An adolescent orangutan named Rocky has provided researchers with new insight into how human speech first evolved. He is able to emulate human speech by copying his trainers and learning more than 500 new vowel-like sounds, something that scientists thought was impossible for great apes to manage.
Dr Adriano Lameira, from the University of Durham, explained in a statement: “Our latest findings open up the potential for us to learn more about the vocal capacities of early hominids that lived before the split between the orangutan and human lineages to see how the vocal system evolved towards full-blown speech in humans.”
Rocky cannot speak but shows more control over his voice than previously thought
He was able to copy the pitch and tone of sounds produced by the researchers, making vowel-like calls something that is thought to have been critical for the development of language.
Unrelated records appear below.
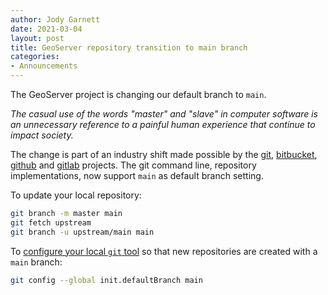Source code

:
 ```yaml
---
author: Jody Garnett
date: 2021-03-04
layout: post
title: GeoServer repository transition to main branch
categories:
- Announcements
---
```


The GeoServer project is changing our default branch to ``main``.

*The casual use of the words "master" and "slave" in computer software is an unnecessary reference to a painful human experience that continue to impact society.*

The change is part of an industry shift made possible by the [git](https://sfconservancy.org/news/2020/jun/23/gitbranchname/), [bitbucket](https://bitbucket.org/blog/moving-away-from-master-as-the-default-name-for-branches-in-git), [github](https://github.com/github/renaming) and [gitlab](https://gitlab.com/gitlab-org/gitlab/-/issues/221164) projects. The git command line, repository implementations, now support ``main`` as default branch setting.

To update your local repository:

```bash
git branch -m master main
git fetch upstream
git branch -u upstream/main main
```

To [configure your local ``git`` tool](https://github.blog/2020-07-27-highlights-from-git-2-28/#introducing-init-defaultbranch) so that new repositories are created with a ``main`` branch:

```bash
git config --global init.defaultBranch main
```
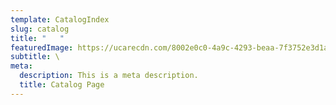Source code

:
 ```yaml
---
template: CatalogIndex
slug: catalog
title: "   "
featuredImage: https://ucarecdn.com/8002e0c0-4a9c-4293-beaa-7f3752e3d1a0/
subtitle: \
meta:
  description: This is a meta description.
  title: Catalog Page
---
```

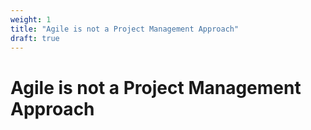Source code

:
 ```yaml
---
weight: 1
title: "Agile is not a Project Management Approach"
draft: true
---
```


# Agile is not a Project Management Approach

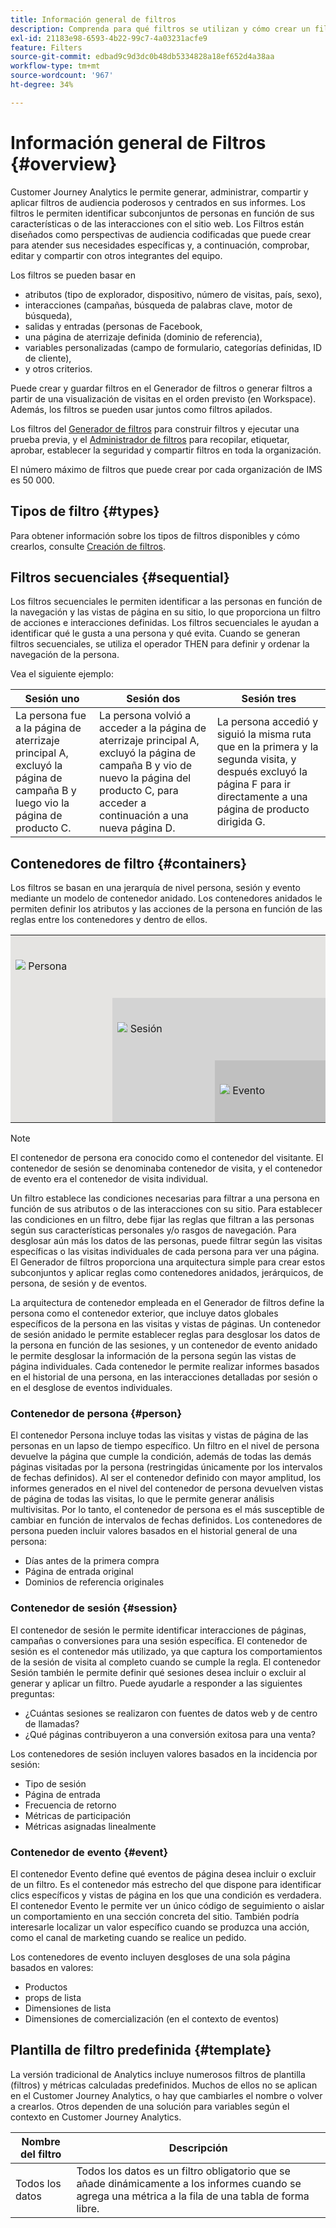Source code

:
 ```yaml
---
title: Información general de filtros
description: Comprenda para qué filtros se utilizan y cómo crear un filtro simple.
exl-id: 21183e98-6593-4b22-99c7-4a03231acfe9
feature: Filters
source-git-commit: edbad9c9d3dc0b48db5334828a18ef652d4a38aa
workflow-type: tm+mt
source-wordcount: '967'
ht-degree: 34%

---
```



# Información general de Filtros {#overview}

Customer Journey Analytics le permite generar, administrar, compartir y aplicar filtros de audiencia poderosos y centrados en sus informes. Los filtros le permiten identificar subconjuntos de personas en función de sus características o de las interacciones con el sitio web. Los Filtros están diseñados como perspectivas de audiencia codificadas que puede crear para atender sus necesidades específicas y, a continuación, comprobar, editar y compartir con otros integrantes del equipo.

Los filtros se pueden basar en

- atributos (tipo de explorador, dispositivo, número de visitas, país, sexo),
- interacciones (campañas, búsqueda de palabras clave, motor de búsqueda),
- salidas y entradas (personas de Facebook,
- una página de aterrizaje definida (dominio de referencia),
- variables personalizadas (campo de formulario, categorías definidas, ID de cliente),
- y otros criterios.

Puede crear y guardar filtros en el Generador de filtros o generar filtros a partir de una visualización de visitas en el orden previsto (en Workspace). Además, los filtros se pueden usar juntos como filtros apilados.

Los filtros del [Generador de filtros](/help/components/filters/filter-builder.md) para construir filtros y ejecutar una prueba previa, y el [Administrador de filtros](/help/components/filters/manage-filters.md) para recopilar, etiquetar, aprobar, establecer la seguridad y compartir filtros en toda la organización.

El número máximo de filtros que puede crear por cada organización de IMS es 50 000.

## Tipos de filtro {#types}

Para obtener información sobre los tipos de filtros disponibles y cómo crearlos, consulte [Creación de filtros](/help/components/filters/create-filters.md).

## Filtros secuenciales {#sequential}

Los filtros secuenciales le permiten identificar a las personas en función de la navegación y las vistas de página en su sitio, lo que proporciona un filtro de acciones e interacciones definidas. Los filtros secuenciales le ayudan a identificar qué le gusta a una persona y qué evita. Cuando se generan filtros secuenciales, se utiliza el operador THEN para definir y ordenar la navegación de la persona.

Vea el siguiente ejemplo:

<!--![](assets/sequential_fil.png)-->

| Sesión uno | Sesión dos | Sesión tres |
| --- | --- | --- |
| La persona fue a la página de aterrizaje principal A, excluyó la página de campaña B y luego vio la página de producto C. | La persona volvió a acceder a la página de aterrizaje principal A, excluyó la página de campaña B y vio de nuevo la página del producto C, para acceder a continuación a una nueva página D. | La persona accedió y siguió la misma ruta que en la primera y la segunda visita, y después excluyó la página F para ir directamente a una página de producto dirigida G. |

## Contenedores de filtro {#containers}

Los filtros se basan en una jerarquía de nivel persona, sesión y evento mediante un modelo de contenedor anidado. Los contenedores anidados le permiten definir los atributos y las acciones de la persona en función de las reglas entre los contenedores y dentro de ellos.


<table style="table-layout: fixed; border: none;">

<tr>
<td style="background-color: #E5E4E2;" colspan="3" width="200" height="100"><img src="https://spectrum.adobe.com/static/icons/workflow_18/Smock_User_18_N.svg"/> Persona</td>
</tr>

<tr>
<td style="background-color: #E5E4E2;" width="200"></td>
<td style="background-color: #D3D3D3;" colspan="2" width="200" height="100"><img src="https://spectrum.adobe.com/static/icons/workflow_18/Smock_Visit_18_N.svg"/> Sesión</td>
</tr>

<tr>
<td style="background-color: #E5E4E2;" width="200" height="100"></td>
<td style="background-color: #D3D3D3;" width="200" height="100"></td>
<td style="background-color: #C0C0C0;" width="200" height="100" colspan="1"><img src="https://spectrum.adobe.com/static/icons/workflow_18/Smock_Events_18_N.svg"/> Evento</td>
</tr>
</table>

>[!NOTE]
>El contenedor de persona era conocido como el contenedor del visitante. El contenedor de sesión se denominaba contenedor de visita, y el contenedor de evento era el contenedor de visita individual.

Un filtro establece las condiciones necesarias para filtrar a una persona en función de sus atributos o de las interacciones con su sitio. Para establecer las condiciones en un filtro, debe fijar las reglas que filtran a las personas según sus características personales y/o rasgos de navegación. Para desglosar aún más los datos de las personas, puede filtrar según las visitas específicas o las visitas individuales de cada persona para ver una página. El Generador de filtros proporciona una arquitectura simple para crear estos subconjuntos y aplicar reglas como contenedores anidados, jerárquicos, de persona, de sesión y de eventos.

La arquitectura de contenedor empleada en el Generador de filtros define la persona como el contenedor exterior, que incluye datos globales específicos de la persona en las visitas y vistas de páginas. Un contenedor de sesión anidado le permite establecer reglas para desglosar los datos de la persona en función de las sesiones, y un contenedor de evento anidado le permite desglosar la información de la persona según las vistas de página individuales. Cada contenedor le permite realizar informes basados en el historial de una persona, en las interacciones detalladas por sesión o en el desglose de eventos individuales.

### Contenedor de persona {#person}

El contenedor Persona incluye todas las visitas y vistas de página de las personas en un lapso de tiempo específico. Un filtro en el nivel de persona devuelve la página que cumple la condición, además de todas las demás páginas visitadas por la persona (restringidas únicamente por los intervalos de fechas definidos). Al ser el contenedor definido con mayor amplitud, los informes generados en el nivel del contenedor de persona devuelven vistas de página de todas las visitas, lo que le permite generar análisis multivisitas. Por lo tanto, el contenedor de persona es el más susceptible de cambiar en función de intervalos de fechas definidos.
Los contenedores de persona pueden incluir valores basados en el historial general de una persona:

- Días antes de la primera compra
- Página de entrada original
- Dominios de referencia originales

### Contenedor de sesión {#session}

El contenedor de sesión le permite identificar interacciones de páginas, campañas o conversiones para una sesión específica. El contenedor de sesión es el contenedor más utilizado, ya que captura los comportamientos de la sesión de visita al completo cuando se cumple la regla. El contenedor Sesión también le permite definir qué sesiones desea incluir o excluir al generar y aplicar un filtro. Puede ayudarle a responder a las siguientes preguntas:

- ¿Cuántas sesiones se realizaron con fuentes de datos web y de centro de llamadas?
- ¿Qué páginas contribuyeron a una conversión exitosa para una venta?

Los contenedores de sesión incluyen valores basados en la incidencia por sesión:

- Tipo de sesión
- Página de entrada
- Frecuencia de retorno
- Métricas de participación
- Métricas asignadas linealmente

### Contenedor de evento {#event}

El contenedor Evento define qué eventos de página desea incluir o excluir de un filtro. Es el contenedor más estrecho del que dispone para identificar clics específicos y vistas de página en los que una condición es verdadera. El contenedor Evento le permite ver un único código de seguimiento o aislar un comportamiento en una sección concreta del sitio. También podría interesarle localizar un valor específico cuando se produzca una acción, como el canal de marketing cuando se realice un pedido.

Los contenedores de evento incluyen desgloses de una sola página basados en valores:

- Productos
- props de lista
- Dimensiones de lista
- Dimensiones de comercialización (en el contexto de eventos)

## Plantilla de filtro predefinida {#template}

La versión tradicional de Analytics incluye numerosos filtros de plantilla (filtros) y métricas calculadas predefinidos. Muchos de ellos no se aplican en el Customer Journey Analytics, o hay que cambiarles el nombre o volver a crearlos. Otros dependen de una solución para variables según el contexto en Customer Journey Analytics.

| Nombre del filtro | Descripción |
| --- | --- |
| Todos los datos | Todos los datos es un filtro obligatorio que se añade dinámicamente a los informes cuando se agrega una métrica a la fila de una tabla de forma libre. |
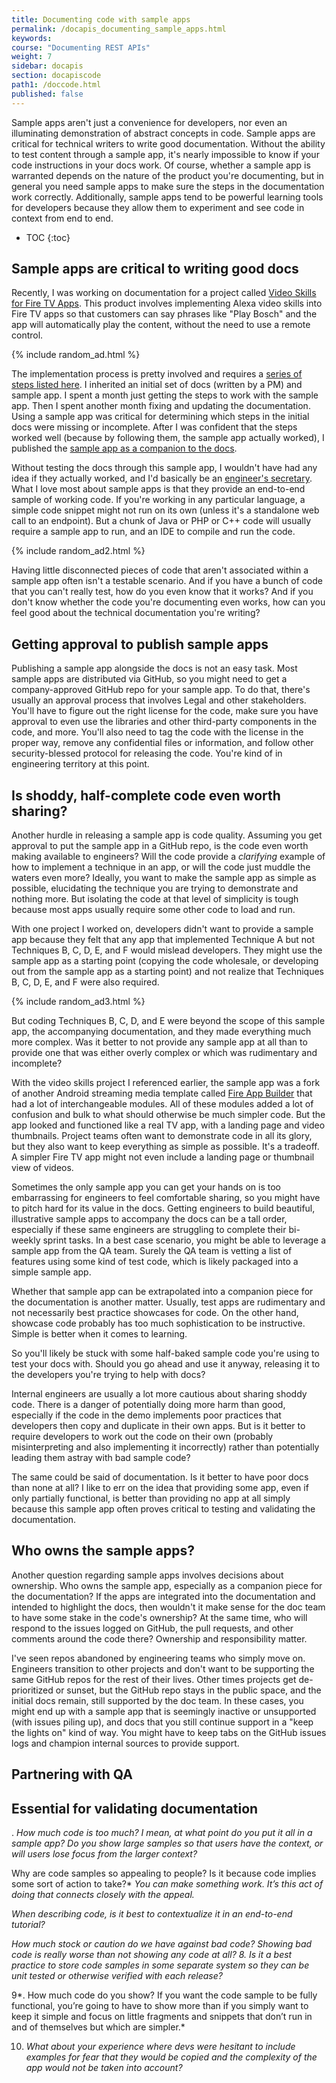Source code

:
 ```yaml
---
title: Documenting code with sample apps
permalink: /docapis_documenting_sample_apps.html
keywords:
course: "Documenting REST APIs"
weight: 7
sidebar: docapis
section: docapiscode
path1: /doccode.html
published: false
---
```


Sample apps aren't just a convenience for developers, nor even an illuminating demonstration of abstract concepts in code. Sample apps are critical for technical writers to write good documentation. Without the ability to test content through a sample app, it's nearly impossible to know if your code instructions in your docs work. Of course, whether a sample app is warranted depends on the nature of the product you're documenting, but in general you need sample apps to make sure the steps in the documentation work correctly. Additionally, sample apps tend to be powerful learning tools for developers because they allow them to experiment and see code in context from end to end.

* TOC
{:toc}

## Sample apps are critical to writing good docs

Recently, I was working on documentation for a project called [Video Skills for Fire TV Apps](https://developer.amazon.com/docs/video-skills-fire-tv-apps/introduction.html). This product involves implementing Alexa video skills into Fire TV apps so that customers can say phrases like "Play Bosch" and the app will automatically play the content, without the need to use a remote control.

{% include random_ad.html %}

The implementation process is pretty involved and requires a [series of steps listed here](https://developer.amazon.com/docs/video-skills-fire-tv-apps/integration-overview.html). I inherited an initial set of docs (written by a PM) and sample app. I spent a month just getting the steps to work with the sample app. Then I spent another month fixing and updating the documentation. Using a sample app was critical for determining which steps in the initial docs were missing or incomplete. After I was confident that the steps worked well (because by following them, the sample app actually worked), I published the [sample app as a companion to the docs](https://developer.amazon.com/docs/video-skills-fire-tv-apps/sample-app.html).

Without testing the docs through this sample app, I wouldn't have had any idea if they actually worked, and I'd basically be an [engineer's secretary](/2018/11/19/avoid-being-secretary-for-engineers). What I love most about sample apps is that they provide an end-to-end sample of working code. If you're working in any particular language, a simple code snippet might not run on its own (unless it's a standalone web call to an endpoint). But a chunk of Java or PHP or C++ code will usually require a sample app to run, and an IDE to compile and run the code.

{% include random_ad2.html %}

Having little disconnected pieces of code that aren't associated within a sample app often isn't a testable scenario. And if you have a bunch of code that you can't really test, how do you even know that it works? And if you don't know whether the code you're documenting even works, how can you feel good about the technical documentation you're writing?

## Getting approval to publish sample apps

Publishing a sample app alongside the docs is not an easy task. Most sample apps are distributed via GitHub, so you might need to get a company-approved GitHub repo for your sample app. To do that, there's usually an approval process that involves Legal and other stakeholders. You'll have to figure out the right license for the code, make sure you have approval to even use the libraries and other third-party components in the code, and more. You'll also need to tag the code with the license in the proper way, remove any confidential files or information, and follow other security-blessed protocol for releasing the code. You're kind of in engineering territory at this point.

## Is shoddy, half-complete code even worth sharing?

Another hurdle in releasing a sample app is code quality. Assuming you get approval to put the sample app in a GitHub repo, is the code even worth making available to engineers? Will the code provide a *clarifying* example of how to implement a technique in an app, or will the code just muddle the waters even more? Ideally, you want to make the sample app as simple as possible, elucidating the technique you are trying to demonstrate and nothing more. But isolating the code at that level of simplicity is tough because most apps usually require some other code to load and run.

With one project I worked on, developers didn't want to provide a sample app because they felt that any app that implemented Technique A but not Techniques B, C, D, E, and F would mislead developers. They might use the sample app as a starting point (copying the code wholesale, or developing out from the sample app as a starting point) and not realize that Techniques B, C, D, E, and F were also required.

{% include random_ad3.html %}

But coding Techniques B, C, D, and E were beyond the scope of this sample app, the accompanying documentation, and they made everything much more complex. Was it better to not provide any sample app at all than to provide one that was either overly complex or which was rudimentary and incomplete?

With the video skills project I referenced earlier, the sample app was a fork of another Android streaming media template called [Fire App Builder](https://developer.amazon.com/docs/fire-app-builder/overview.html) that had a lot of interchangeable modules. All of these modules added a lot of confusion and bulk to what should otherwise be much simpler code. But the app looked and functioned like a real TV app, with a landing page and video thumbnails. Project teams often want to demonstrate code in all its glory, but they also want to keep everything as simple as possible. It's a tradeoff. A simpler Fire TV app might not even include a landing page or thumbnail view of videos.

Sometimes the only sample app you can get your hands on is too embarrassing for engineers to feel comfortable sharing, so you might have to pitch hard for its value in the docs. Getting engineers to build beautiful, illustrative sample apps to accompany the docs can be a tall order, especially if these same engineers are struggling to complete their bi-weekly sprint tasks. In a best case scenario, you might be able to leverage a sample app from the QA team. Surely the QA team is vetting a list of features using some kind of test code, which is likely packaged into a simple sample app.

Whether that sample app can be extrapolated into a companion piece for the documentation is another matter. Usually, test apps are rudimentary and not necessarily best practice showcases for code. On the other hand, showcase code probably has too much sophistication to be instructive. Simple is better when it comes to learning.

So you'll likely be stuck with some half-baked sample code you're using to test your docs with. Should you go ahead and use it anyway, releasing it to the developers you're trying to help with docs?

Internal engineers are usually a lot more cautious about sharing shoddy code. There is a danger of potentially doing more harm than good, especially if the code in the demo implements poor practices that developers then copy and duplicate in their own apps. But is it better to require developers to work out the code on their own (probably misinterpreting and also implementing it incorrectly) rather than potentially leading them astray with bad sample code?

The same could be said of documentation. Is it better to have poor docs than none at all? I like to err on the idea that providing some app, even if only partially functional, is better than providing no app at all simply because this sample app often proves critical to testing and validating the documentation.

## Who owns the sample apps?

Another question regarding sample apps involves decisions about ownership. Who owns the sample app, especially as a companion piece for the documentation? If the apps are integrated into the documentation and intended to highlight the docs, then wouldn't it make sense for the doc team to have some stake in the code's ownership? At the same time, who will respond to the issues logged on GitHub, the pull requests, and other comments around the code there? Ownership and responsibility matter.

I've seen repos abandoned by engineering teams who simply move on. Engineers transition to other projects and don't want to be supporting the same GitHub repos for the rest of their lives. Other times projects get de-prioritized or sunset, but the GitHub repo stays in the public space, and the initial docs remain, still supported by the doc team. In these cases, you might end up with a sample app that is seemingly inactive or unsupported (with issues piling up), and docs that you still continue support in a "keep the lights on" kind of way. You might have to keep tabs on the GitHub issues logs and champion internal sources to provide support.

## Partnering with QA


## Essential for validating documentation






. *How much code is too much? I mean, at what point do you put it all in a sample app?* *Do you show large samples so that users have the context, or will users lose focus from the larger context?*

Why are code samples so appealing to people? Is it because code implies some sort of action to take?* *You can make something work. It’s this act of doing that connects closely with the appeal.*

*When describing code, is it best to contextualize it in an end-to-end tutorial?*

*How much stock or caution do we have against bad code? Showing bad code is really worse than not showing any code at all?*
*8. Is it a best practice to store code samples in some separate system so they can be unit tested or otherwise verified with each release?*

9*. How much code  do  you show? If you want the code sample to be fully functional, you’re going to have to show more than if you simply want to keep it simple and focus on little fragments and snippets that don’t run in and of themselves but which are simpler.*

10. *What about your experience where devs were hesitant to include examples for fear that they would be copied and the complexity of the app would not be taken into account?*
When compared to a massive database of over 12,000 hours’ worth of wild orangutan calls, the scientists found no other noises like those produced by Rocky during his imitations, showing that he was able to learn new sounds.
“Instead of learning new sounds, it has been presumed that sounds made by great apes are driven by arousal over which they have no control, but our research proves that orangutans have the potential capacity to control the action of their voices,”explained Dr Adriano Lameira, the co-author of the study published in Scientific Reports.
This ability of what is known as “vocal fold control” is thought to have been critical in the evolution of language in our ancestors, but as it has never been seen before in apes, it was presumed to have developed after our lineage split off from our last common ape ancestor.
The paper interestingly concludes: “A non-human great ape can achieve levels of volitional voice control qualitatively comparable to those manifested in humans.” In fact, the researchers claim that the incredible degree to which Rocky is able to control his voice is a bit similar to how humans conduct a conversation.
Interestingly, another captive orangutan from a previous research was even able to make sounds that had the same rhythm and pitch as human speech.